Ces étranges similitudes
Leurs vies familiales diffèrent en apparence : Dickens était marié, père de dix enfants ; Prince, lui, n’a jamais été un patriarche. Mais Dickens a fini par quitter sa femme légitime pour une fille de 18 ans – et voilà comment il rejoint Prince, qui collectionna toute sa vie les aventures. Plutôt que de s’attarder sur des histoires de mœurs, parlons boutique. Les Papiers posthumes du Pickwick Club, qui paraissent en feuilletons mensuels, s’arrachent à 40 000 exemplaires par mois. Hornby raconte que, à cause de la crise financière du début des années 1830, le livre est alors en crise (ce n’est donc pas nouveau !). Dickens s’adapte à un mode de diffusion qui marche, même si cela lui demande d’écrire d’arrache-pied. Porté par les débuts de MTV, Prince a pu lui aussi toucher un public populaire. En 1986, il se fait construire chez lui, dans le Minnesota, son propre studio, Paisley Park (qui lui coûte la coquette somme de 2,5 millions de dollars par mois en entretien). Il y connaîtra son apogée, puis son déclin, et devra se renouveler une fois de plus.

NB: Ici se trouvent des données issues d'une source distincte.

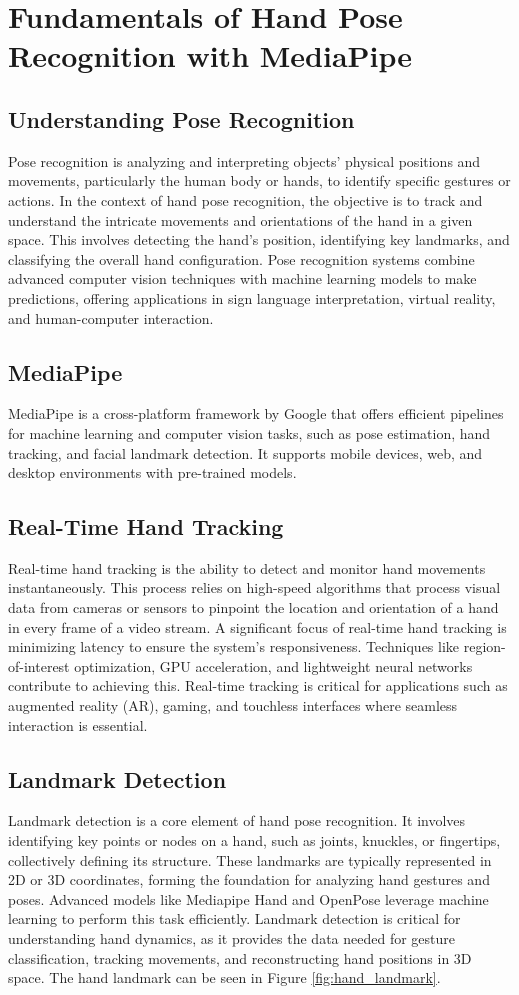 \chapter{Fundamentals of Hand Pose Recognition with MediaPipe}

\section{Understanding Pose Recognition}
Pose recognition is analyzing and interpreting objects' physical positions and movements, particularly the human body or hands, to identify specific gestures or actions. In the context of hand pose recognition, the objective is to track and understand the intricate movements and orientations of the hand in a given space. This involves detecting the hand's position, identifying key landmarks, and classifying the overall hand configuration. Pose recognition systems combine advanced computer vision techniques with machine learning models to make predictions, offering applications in sign language interpretation, virtual reality, and human-computer interaction.
\section{MediaPipe}
MediaPipe is a cross-platform framework by Google that offers efficient pipelines for machine learning and computer vision tasks, such as pose estimation, hand tracking, and facial landmark detection. It supports mobile devices, web, and desktop environments with pre-trained models.
\section{Real-Time Hand Tracking}
Real-time hand tracking is the ability to detect and monitor hand movements instantaneously. This process relies on high-speed algorithms that process visual data from cameras or sensors to pinpoint the location and orientation of a hand in every frame of a video stream. A significant focus of real-time hand tracking is minimizing latency to ensure the system's responsiveness. Techniques like region-of-interest optimization, GPU acceleration, and lightweight neural networks contribute to achieving this. Real-time tracking is critical for applications such as augmented reality (AR), gaming, and touchless interfaces where seamless interaction is essential.
\section{Landmark Detection}
Landmark detection is a core element of hand pose recognition. It involves identifying key points or nodes on a hand, such as joints, knuckles, or fingertips, collectively defining its structure. These landmarks are typically represented in 2D or 3D coordinates, forming the foundation for analyzing hand gestures and poses. Advanced models like Mediapipe Hand and OpenPose leverage machine learning to perform this task efficiently. Landmark detection is critical for understanding hand dynamics, as it provides the data needed for gesture classification, tracking movements, and reconstructing hand positions in 3D space. The hand landmark can be seen in Figure \ref{fig:hand_landmark}.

On en arrive au parallèle le plus fascinant établi par Hornby entre les deux génies. Victime de plagiaires, tel Edward Lloyd, et d’éditions pirates, Dickens fait des procès puis finit par se lancer dans des tournées de lectures publiques qui s’avèrent plus rémunératrices que ses livres – de véritables performances selon ses contemporains. De même, floué mais ligoté par sa maison de disques, Warner Bros., Prince entame une bataille juridique qui durera des années – et le minera. Il comprendra à force que, les albums ne se vendant plus comme avant, il lui faut retourner sur scène. Il y brillera autant que Dickens. A l’arrivée, ces deux boulimiques entrés en conflit avec l’industrie dans laquelle ils évoluaient ont laissé des œuvres monumentales. On estime à 4 millions de mots la somme des romans de Dickens. Quant à Prince, il avait mis de côté entre 5 000 et 8 000 chansons inédites. Reste à tout trier et tout écouter. Y découvrira-t-on un jour une ode à Dickens ?
Dickens & Prince. Un génie bien particulier, par Nick Hornby. Trad. de l’anglais (Royaume-Uni) par Christine Barbaste. Stock, 173 p., 19,90 €.